I did find this very interesting. Not trying to shame the critics, but there are interesting things in this article and whilst it may not be in testing to you, that’s ok just move along?

There’s a raw nerve around a specific kind of exoticism found in writings about Japan, where they’re so weird and different and secret. I do think the intro plays into that.

Nothing here is super different from most cutting except maybe the decorative cuts, and annoyingly that’s actually the shortest part of the article.

I have to say, this surprised me. I had to reread the intro again, because I didn’t see the author refer to any of that, and I thought I must have misread the article.

But no, he neither says they are secret, weird or even different. He literally writes “ In this article, we will take a look at some of the common vegetable cutting techniques used in Japanese cooking.”

How does the intro play into any of these things? Japanese culture seems to have been using these cuts for an extraordinarily long time, and the techniques appear to have been developed in isolation to the development of western cuts. I don’t see people complaining about articles on French-style cuts not noting that these cuts are the same as Japanese cuts…

There are also sentences like:

> Unfortunately, in Japanese cooking, there are approximately 100 times more cutting techniques and names.
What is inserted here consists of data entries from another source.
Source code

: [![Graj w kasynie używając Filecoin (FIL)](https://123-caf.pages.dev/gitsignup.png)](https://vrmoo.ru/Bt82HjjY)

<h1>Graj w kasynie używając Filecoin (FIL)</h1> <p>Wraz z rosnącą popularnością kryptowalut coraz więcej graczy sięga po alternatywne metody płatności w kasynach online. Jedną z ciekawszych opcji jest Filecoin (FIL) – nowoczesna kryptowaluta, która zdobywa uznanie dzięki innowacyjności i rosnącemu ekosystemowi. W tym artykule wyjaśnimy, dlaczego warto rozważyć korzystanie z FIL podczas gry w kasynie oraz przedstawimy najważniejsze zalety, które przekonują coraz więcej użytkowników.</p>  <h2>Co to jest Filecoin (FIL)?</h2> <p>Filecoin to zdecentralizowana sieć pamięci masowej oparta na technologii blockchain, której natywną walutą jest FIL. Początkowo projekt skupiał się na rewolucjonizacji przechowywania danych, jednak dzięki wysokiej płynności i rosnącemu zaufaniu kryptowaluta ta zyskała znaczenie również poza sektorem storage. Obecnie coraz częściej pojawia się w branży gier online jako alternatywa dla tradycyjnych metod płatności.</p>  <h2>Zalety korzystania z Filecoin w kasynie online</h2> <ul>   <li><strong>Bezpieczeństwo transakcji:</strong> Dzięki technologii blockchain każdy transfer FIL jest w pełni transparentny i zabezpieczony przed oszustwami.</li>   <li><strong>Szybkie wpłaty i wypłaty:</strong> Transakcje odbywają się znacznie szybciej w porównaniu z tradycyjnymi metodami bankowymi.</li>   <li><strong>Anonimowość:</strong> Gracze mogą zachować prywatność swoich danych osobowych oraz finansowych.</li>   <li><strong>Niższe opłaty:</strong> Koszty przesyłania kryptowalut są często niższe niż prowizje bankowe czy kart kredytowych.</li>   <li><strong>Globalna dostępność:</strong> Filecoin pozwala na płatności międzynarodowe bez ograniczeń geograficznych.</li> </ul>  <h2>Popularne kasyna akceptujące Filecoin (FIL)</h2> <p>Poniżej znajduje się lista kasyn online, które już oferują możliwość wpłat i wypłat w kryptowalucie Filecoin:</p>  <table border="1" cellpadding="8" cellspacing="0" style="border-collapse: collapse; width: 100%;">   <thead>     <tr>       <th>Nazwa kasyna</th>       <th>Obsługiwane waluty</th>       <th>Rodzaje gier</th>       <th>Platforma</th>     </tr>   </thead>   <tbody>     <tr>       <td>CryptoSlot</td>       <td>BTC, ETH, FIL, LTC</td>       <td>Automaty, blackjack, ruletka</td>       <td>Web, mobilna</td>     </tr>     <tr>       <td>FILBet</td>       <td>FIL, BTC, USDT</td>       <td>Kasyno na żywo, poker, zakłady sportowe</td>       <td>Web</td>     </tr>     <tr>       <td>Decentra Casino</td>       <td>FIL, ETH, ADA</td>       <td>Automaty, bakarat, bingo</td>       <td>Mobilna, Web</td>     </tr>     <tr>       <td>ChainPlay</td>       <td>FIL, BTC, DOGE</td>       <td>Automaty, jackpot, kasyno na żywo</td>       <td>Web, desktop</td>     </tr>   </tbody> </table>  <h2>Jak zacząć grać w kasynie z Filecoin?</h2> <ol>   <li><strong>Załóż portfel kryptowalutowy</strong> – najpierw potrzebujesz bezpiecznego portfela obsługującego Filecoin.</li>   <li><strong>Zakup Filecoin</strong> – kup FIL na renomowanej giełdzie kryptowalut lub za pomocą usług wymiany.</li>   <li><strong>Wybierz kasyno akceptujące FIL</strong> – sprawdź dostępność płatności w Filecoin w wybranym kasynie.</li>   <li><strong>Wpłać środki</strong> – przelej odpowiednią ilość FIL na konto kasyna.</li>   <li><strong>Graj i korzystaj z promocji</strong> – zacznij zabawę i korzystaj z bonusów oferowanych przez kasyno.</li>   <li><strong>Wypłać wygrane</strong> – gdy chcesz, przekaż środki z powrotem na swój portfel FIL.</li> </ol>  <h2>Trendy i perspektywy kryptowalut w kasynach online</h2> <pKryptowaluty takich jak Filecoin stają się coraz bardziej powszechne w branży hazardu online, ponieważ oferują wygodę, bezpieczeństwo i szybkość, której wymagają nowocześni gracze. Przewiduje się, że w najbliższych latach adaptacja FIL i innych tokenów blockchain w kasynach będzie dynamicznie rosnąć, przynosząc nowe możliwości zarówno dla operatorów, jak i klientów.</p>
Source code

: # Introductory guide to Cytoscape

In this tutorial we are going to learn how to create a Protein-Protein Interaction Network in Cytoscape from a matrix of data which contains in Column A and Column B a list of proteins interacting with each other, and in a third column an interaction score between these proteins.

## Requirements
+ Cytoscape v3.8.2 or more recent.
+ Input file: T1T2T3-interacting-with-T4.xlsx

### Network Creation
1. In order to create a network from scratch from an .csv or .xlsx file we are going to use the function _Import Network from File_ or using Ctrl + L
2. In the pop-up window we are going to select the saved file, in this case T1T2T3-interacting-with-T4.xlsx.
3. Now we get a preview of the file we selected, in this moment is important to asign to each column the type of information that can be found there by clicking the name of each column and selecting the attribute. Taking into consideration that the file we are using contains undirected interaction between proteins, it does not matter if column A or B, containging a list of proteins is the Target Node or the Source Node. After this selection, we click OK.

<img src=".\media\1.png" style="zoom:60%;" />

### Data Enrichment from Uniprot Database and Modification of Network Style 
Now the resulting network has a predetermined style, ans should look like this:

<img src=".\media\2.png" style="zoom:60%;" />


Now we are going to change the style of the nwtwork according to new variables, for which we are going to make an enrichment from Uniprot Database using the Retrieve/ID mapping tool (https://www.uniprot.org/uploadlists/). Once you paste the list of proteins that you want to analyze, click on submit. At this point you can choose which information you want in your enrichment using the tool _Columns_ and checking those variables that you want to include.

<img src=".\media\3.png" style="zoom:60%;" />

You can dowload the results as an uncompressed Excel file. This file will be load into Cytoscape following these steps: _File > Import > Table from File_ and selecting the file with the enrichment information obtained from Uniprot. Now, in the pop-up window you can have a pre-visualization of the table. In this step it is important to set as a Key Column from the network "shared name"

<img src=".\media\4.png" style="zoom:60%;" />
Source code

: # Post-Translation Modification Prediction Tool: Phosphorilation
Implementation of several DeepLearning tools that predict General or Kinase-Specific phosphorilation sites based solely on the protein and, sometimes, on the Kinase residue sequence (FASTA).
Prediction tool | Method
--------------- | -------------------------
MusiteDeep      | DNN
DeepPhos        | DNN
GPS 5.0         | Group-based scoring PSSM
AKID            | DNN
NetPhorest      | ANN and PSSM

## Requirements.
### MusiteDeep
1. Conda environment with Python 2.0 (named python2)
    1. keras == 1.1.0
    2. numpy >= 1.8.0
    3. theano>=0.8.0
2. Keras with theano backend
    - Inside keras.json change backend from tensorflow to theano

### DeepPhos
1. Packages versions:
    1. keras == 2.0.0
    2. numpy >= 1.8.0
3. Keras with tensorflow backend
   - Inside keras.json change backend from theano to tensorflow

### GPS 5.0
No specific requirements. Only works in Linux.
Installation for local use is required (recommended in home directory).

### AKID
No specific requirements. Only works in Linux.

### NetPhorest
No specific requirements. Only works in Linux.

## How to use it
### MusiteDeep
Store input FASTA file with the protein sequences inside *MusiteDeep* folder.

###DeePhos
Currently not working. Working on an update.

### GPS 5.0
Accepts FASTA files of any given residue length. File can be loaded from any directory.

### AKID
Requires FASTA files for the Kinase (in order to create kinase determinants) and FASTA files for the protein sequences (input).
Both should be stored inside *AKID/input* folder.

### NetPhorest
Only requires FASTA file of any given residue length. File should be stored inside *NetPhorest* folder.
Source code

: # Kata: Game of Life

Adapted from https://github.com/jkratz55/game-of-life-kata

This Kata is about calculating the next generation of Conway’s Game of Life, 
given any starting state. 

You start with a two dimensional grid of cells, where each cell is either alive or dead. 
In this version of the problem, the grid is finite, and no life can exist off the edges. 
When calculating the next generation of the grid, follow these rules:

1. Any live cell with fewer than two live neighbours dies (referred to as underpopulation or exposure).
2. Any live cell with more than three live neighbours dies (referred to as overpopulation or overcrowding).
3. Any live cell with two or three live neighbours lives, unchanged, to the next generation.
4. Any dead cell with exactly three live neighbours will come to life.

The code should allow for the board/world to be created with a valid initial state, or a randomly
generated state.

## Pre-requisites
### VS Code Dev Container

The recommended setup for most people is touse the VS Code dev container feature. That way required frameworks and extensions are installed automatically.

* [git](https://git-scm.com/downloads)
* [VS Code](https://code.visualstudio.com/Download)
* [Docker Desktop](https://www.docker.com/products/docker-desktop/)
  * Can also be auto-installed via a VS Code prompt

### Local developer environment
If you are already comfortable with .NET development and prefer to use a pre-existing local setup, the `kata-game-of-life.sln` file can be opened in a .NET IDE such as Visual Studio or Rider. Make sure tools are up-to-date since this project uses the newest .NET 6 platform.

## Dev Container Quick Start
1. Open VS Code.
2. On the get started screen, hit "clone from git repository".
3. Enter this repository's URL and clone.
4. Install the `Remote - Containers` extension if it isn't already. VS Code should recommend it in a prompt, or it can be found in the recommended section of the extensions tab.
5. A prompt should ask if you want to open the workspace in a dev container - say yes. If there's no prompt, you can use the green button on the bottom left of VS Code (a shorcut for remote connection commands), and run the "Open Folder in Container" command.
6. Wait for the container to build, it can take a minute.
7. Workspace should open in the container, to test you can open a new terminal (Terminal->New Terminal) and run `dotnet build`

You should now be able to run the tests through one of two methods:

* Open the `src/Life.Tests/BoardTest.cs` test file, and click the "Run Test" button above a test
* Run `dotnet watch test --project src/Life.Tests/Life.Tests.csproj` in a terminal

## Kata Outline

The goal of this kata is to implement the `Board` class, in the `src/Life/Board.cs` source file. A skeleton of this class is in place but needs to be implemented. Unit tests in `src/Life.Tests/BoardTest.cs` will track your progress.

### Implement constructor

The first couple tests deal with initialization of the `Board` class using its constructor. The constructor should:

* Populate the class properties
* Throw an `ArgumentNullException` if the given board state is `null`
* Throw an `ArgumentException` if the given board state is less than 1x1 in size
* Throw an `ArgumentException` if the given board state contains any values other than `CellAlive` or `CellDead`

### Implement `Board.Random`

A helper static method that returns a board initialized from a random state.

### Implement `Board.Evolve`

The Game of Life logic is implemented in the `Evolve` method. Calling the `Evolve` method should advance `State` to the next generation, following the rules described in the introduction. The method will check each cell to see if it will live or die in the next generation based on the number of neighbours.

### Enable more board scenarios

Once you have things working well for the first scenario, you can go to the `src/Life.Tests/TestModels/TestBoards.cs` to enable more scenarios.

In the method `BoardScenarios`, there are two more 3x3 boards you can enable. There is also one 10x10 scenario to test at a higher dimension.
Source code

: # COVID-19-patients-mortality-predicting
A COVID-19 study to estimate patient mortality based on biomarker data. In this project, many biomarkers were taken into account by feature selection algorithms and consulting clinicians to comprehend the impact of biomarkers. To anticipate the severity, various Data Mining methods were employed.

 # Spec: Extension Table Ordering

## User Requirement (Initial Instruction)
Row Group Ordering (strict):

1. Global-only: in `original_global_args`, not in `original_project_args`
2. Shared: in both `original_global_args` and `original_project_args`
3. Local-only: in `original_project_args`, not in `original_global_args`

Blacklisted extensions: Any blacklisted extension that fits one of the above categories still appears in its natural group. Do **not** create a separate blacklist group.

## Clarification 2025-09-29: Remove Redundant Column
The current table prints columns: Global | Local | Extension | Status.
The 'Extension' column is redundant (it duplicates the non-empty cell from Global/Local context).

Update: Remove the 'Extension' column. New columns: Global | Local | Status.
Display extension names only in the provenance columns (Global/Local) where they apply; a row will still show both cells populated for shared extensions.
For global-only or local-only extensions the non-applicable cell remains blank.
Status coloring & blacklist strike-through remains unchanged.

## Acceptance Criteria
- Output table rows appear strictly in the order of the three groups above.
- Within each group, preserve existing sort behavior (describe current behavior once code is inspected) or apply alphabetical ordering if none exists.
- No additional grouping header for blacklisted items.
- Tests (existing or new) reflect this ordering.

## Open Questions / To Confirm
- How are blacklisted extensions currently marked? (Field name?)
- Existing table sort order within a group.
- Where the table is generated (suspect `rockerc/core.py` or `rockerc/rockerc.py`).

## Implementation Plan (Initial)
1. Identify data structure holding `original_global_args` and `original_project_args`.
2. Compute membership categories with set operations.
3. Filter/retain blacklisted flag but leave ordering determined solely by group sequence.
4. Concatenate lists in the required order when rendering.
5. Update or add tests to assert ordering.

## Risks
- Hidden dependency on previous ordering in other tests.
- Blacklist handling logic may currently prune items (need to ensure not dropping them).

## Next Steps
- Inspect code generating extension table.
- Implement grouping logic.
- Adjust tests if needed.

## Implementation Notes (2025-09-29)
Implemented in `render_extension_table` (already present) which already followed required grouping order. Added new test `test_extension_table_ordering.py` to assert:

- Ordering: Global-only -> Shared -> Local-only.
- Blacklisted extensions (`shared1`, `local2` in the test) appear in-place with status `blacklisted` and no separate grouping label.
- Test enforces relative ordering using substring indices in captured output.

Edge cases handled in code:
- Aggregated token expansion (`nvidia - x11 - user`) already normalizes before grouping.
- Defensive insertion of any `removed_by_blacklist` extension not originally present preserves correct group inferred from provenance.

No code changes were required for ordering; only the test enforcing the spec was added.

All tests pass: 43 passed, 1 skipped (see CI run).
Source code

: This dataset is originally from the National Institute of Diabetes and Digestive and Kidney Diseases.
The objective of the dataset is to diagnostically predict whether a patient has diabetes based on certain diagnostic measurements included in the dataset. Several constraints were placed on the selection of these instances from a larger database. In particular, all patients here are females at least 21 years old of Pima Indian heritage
Yes, and? Not sure I see the problem here.
Cutting food to the right shape to cook right and look nice really scratches all my engineer/programmer/chemist itches and when I get irritated because someone else in my household doesn't cut the vegetables "right" I have to take a breath and remind myself that this is MY problem not theirs.

This article gave me fun names for what I already knew and loved.